Nuovo welfare per i Territori in transizione
In Italia sono diversi i territori che stanno pagando un caro prezzo in termini di salute, di ambiente, di opportunità negate per la presenza di impianti industriali fortemente inquinanti ed energivori che hanno bisogno di essere riconvertiti (vedi ex ILVA) o definitivamente chiusi (centrali a carbone). Territori che hanno bisogno, e non c’è ancora traccia, di una politica industriale capace di diversificare l’economia e offrire nuove opportunità occupazionali. Nel periodo di transizione non bisogna però lasciare indietro nessuno. Gli attuali ammortizzatori sociali garantirebbero i soli lavoratori diretti, lasciando senza tutele tutti i lavoratori dell’indotto con il rischio di impoverire ulteriormente i territori già pesantemente provati dalla disoccupazione. È necessario ridisegnare un nuovo welfare che sappia sostenere questi territori per evitare l’acuirsi delle disuguaglianze e dei conflitti sociali tra ambiente e lavoro.

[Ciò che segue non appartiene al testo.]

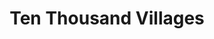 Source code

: ---
title: "Ten Thousand Villages"
url: /fort-collins/ten-thousand-villages/
shop: Raumausstattung
--- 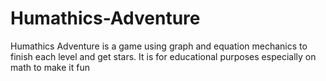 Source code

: # Humathics-Adventure
Humathics Adventure is a game using graph and equation mechanics to finish each level and get stars. It is for educational purposes especially on math to make it fun
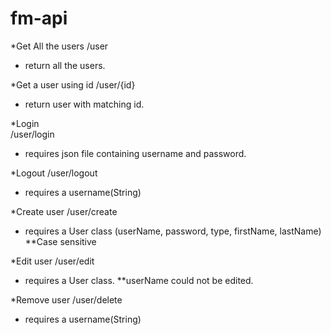 fm-api
======

*Get All the users
/user 
  - return all the users.
  
*Get a user using id
/user/{id} 
  - return user with matching id.
  
*Login  
/user/login
  - requires json file containing username and password.
  
*Logout
/user/logout
  - requires a username(String)
  
*Create user
/user/create
  - requires a User class (userName, password, type, firstName, lastName) **Case sensitive

*Edit user
/user/edit
  - requires a User class. **userName could not be edited.

*Remove user
/user/delete
   - requires a username(String)

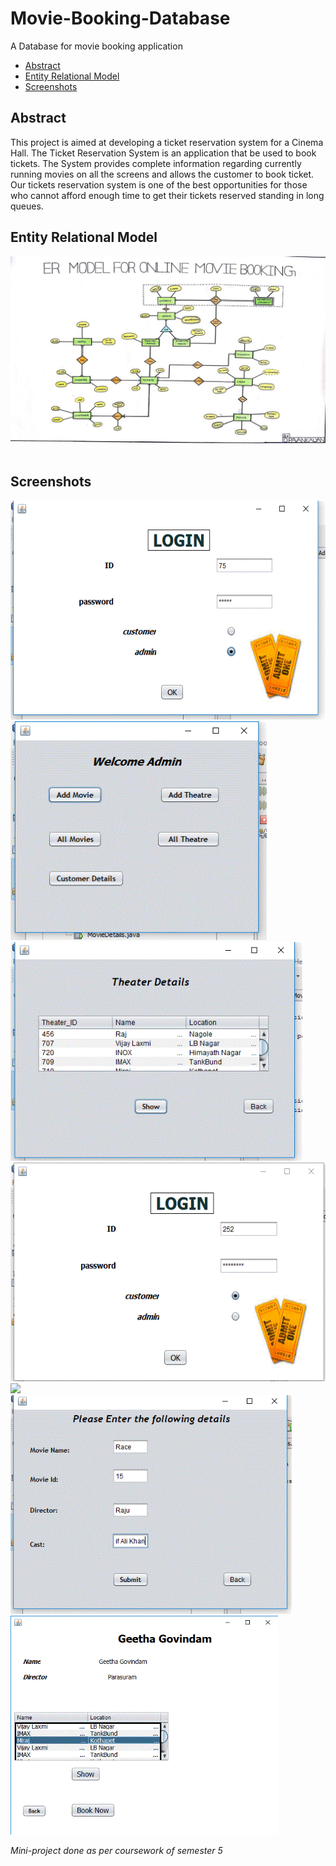 # Movie-Booking-Database
A Database for movie booking application

 - [Abstract](#abstract)
 - [Entity Relational Model](#entity-relational-model)
 - [Screenshots](#screenshots)


## Abstract

This project is aimed at developing a ticket reservation system for a Cinema Hall. The Ticket Reservation System is an application that be used to book tickets. The System provides complete information regarding currently running movies on all the screens and allows the customer to book ticket. Our tickets reservation system is one of the best opportunities for those who cannot afford enough time to get their tickets reserved standing in long queues. 


## Entity Relational Model

<img src = "https://github.com/AdityaGanesh98/Movie-Booking-Database/blob/master/er%20model.jpg?raw=true" width = 700>

<br>
<br>

## Screenshots

<p>
 <img src = "https://github.com/AdityaGanesh98/Movie-Booking-Database/blob/master/Front-end-Screenshots/Admin_login.GIF?raw=true" height=350>
 <br>
 <img src = "https://github.com/AdityaGanesh98/Movie-Booking-Database/blob/master/Front-end-Screenshots/Admin_pAge.GIF?raw=true" height=350>
 <br>
 <img src = "https://github.com/AdityaGanesh98/Movie-Booking-Database/blob/master/Front-end-Screenshots/All%20Theater%20detaisls.GIF?raw=true" height=350>
 <br>
 <img src = "https://github.com/AdityaGanesh98/Movie-Booking-Database/blob/master/Front-end-Screenshots/Capture.GIF?raw=true" height=350>
 <br>
<img src = "https://github.com/AdityaGanesh98/Movie-Booking-Database/blob/master/Front-end-Screenshots/cusst_deatis.GIF?raw=true" height=350>
 <br>
<img src = "https://github.com/AdityaGanesh98/Movie-Booking-Database/blob/master/Front-end-Screenshots/Movie_details.GIF?raw=true" height=350>
 <br>
  <img src = "https://github.com/AdityaGanesh98/Movie-Booking-Database/blob/master/Front-end-Screenshots/theater.GIF?raw=true" height=350>
</p>



<i>Mini-project done as per coursework of semester 5</i></p>

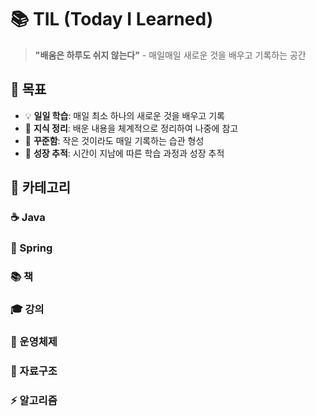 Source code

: # 📚 TIL (Today I Learned)

> **"배움은 하루도 쉬지 않는다"** - 매일매일 새로운 것을 배우고 기록하는 공간

## 🎯 목표

- 💡 **일일 학습**: 매일 최소 하나의 새로운 것을 배우고 기록
- 📝 **지식 정리**: 배운 내용을 체계적으로 정리하여 나중에 참고
- 🔄 **꾸준함**: 작은 것이라도 매일 기록하는 습관 형성
- 🌱 **성장 추적**: 시간이 지남에 따른 학습 과정과 성장 추적

## 📂 카테고리

### ☕ Java

### 🌱 Spring

### 📚 책

### 🎓 강의

### 💾 운영체제

### 🧮 자료구조

### ⚡ 알고리즘

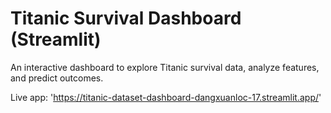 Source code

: # Titanic Survival Dashboard (Streamlit)

An interactive dashboard to explore Titanic survival data, analyze features, and predict outcomes.


Live app: 'https://titanic-dataset-dashboard-dangxuanloc-17.streamlit.app/'
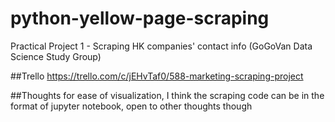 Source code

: # python-yellow-page-scraping
Practical Project 1 - Scraping HK companies' contact info (GoGoVan Data Science Study Group)

##Trello
https://trello.com/c/jEHvTaf0/588-marketing-scraping-project

##Thoughts
for ease of visualization, I think the scraping code can be in the format of jupyter notebook, open to other thoughts though
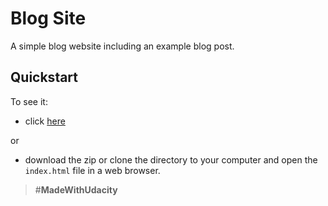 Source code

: # Blog Site

A simple blog website including an example blog post.

## Quickstart

To see it:

- click [here]()

or

- download the zip or clone the directory to your computer and open the `index.html` file in a web browser.

> #**MadeWithUdacity**
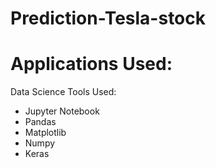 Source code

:# Prediction-Tesla-stock


# Applications Used:

Data Science Tools Used:
- Jupyter Notebook
- Pandas
- Matplotlib
- Numpy
- Keras
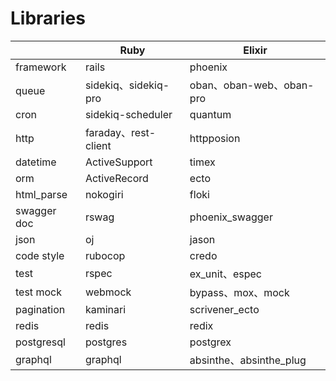 # Libraries

|  | Ruby | Elixir |
| --- | --- | --- |
| framework | rails | phoenix |
| queue | sidekiq、sidekiq-pro | oban、oban-web、oban-pro |
| cron | sidekiq-scheduler | quantum |
| http | faraday、rest-client | httpposion |
| datetime | ActiveSupport | timex |
| orm | ActiveRecord | ecto |
| html_parse | nokogiri | floki |
| swagger doc | rswag | phoenix_swagger |
| json | oj | jason |
| code style | rubocop | credo |
| test | rspec | ex_unit、espec |
| test mock | webmock | bypass、mox、mock |
| pagination | kaminari | scrivener_ecto |
| redis | redis | redix |
| postgresql | postgres | postgrex |
| graphql | graphql | absinthe、absinthe_plug |
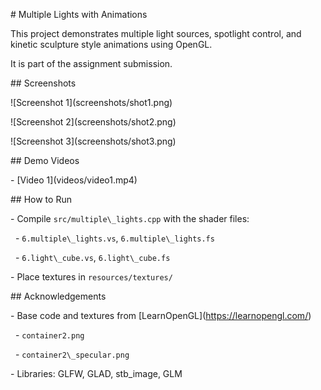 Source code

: \# Multiple Lights with Animations 



This project demonstrates multiple light sources, spotlight control, and kinetic sculpture style animations using OpenGL.  

It is part of the assignment submission.



\## Screenshots



!\[Screenshot 1](screenshots/shot1.png)

!\[Screenshot 2](screenshots/shot2.png)

!\[Screenshot 3](screenshots/shot3.png)



\## Demo Videos



\- \[Video 1](videos/video1.mp4)



\## How to Run





\- Compile `src/multiple\_lights.cpp` with the shader files:

&nbsp; - `6.multiple\_lights.vs`, `6.multiple\_lights.fs`

&nbsp; - `6.light\_cube.vs`, `6.light\_cube.fs`

\- Place textures in `resources/textures/`



\## Acknowledgements



\- Base code and textures from \[LearnOpenGL](https://learnopengl.com/)

&nbsp; - `container2.png`

&nbsp; - `container2\_specular.png`

\- Libraries: GLFW, GLAD, stb\_image, GLM




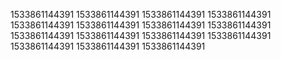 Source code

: 1533861144391
1533861144391
1533861144391
1533861144391
1533861144391
1533861144391
1533861144391
1533861144391
1533861144391
1533861144391
1533861144391
1533861144391
1533861144391
1533861144391
1533861144391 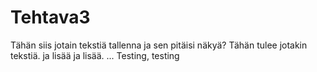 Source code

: # Tehtava3
Tähän siis jotain tekstiä
tallenna 
ja sen pitäisi näkyä?
Tähän tulee jotakin tekstiä.
ja lisää ja lisää.
...
Testing, testing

Solidarietà internazionale per il clima
Gli effetti disastrosi dei cambiamenti climatici non hanno confini politici. Vanno ascoltate le richieste di aiuto dei paesi più in difficoltà anche per arginare il dramma dei profughi ambientali. La Legge di Bilancio istituisce un Fondo per il Clima che sarà gestito da Cassa Depositi e Prestiti con una dotazione di 840 milioni l’anno dal 2022 al 2026 e di 40 milioni a partire dal 2027. Fondo rotativo istituito perché dal 2020 l’Italia deve contribuire al fondo da 100 miliardi di dollari individuato nell’ambito dell’Accordo di Parigi. Se vogliamo però contribuire a perseguire l’impegno preso a Parigi con i paesi più poveri la dotazione del Fondo deve essere aumentata a 1500 milioni annuali dal 2022 al 2026 e deve essere fissato un percorso che renda trasparente l’uso del finanziamento dei progetti di cooperazione internazionale.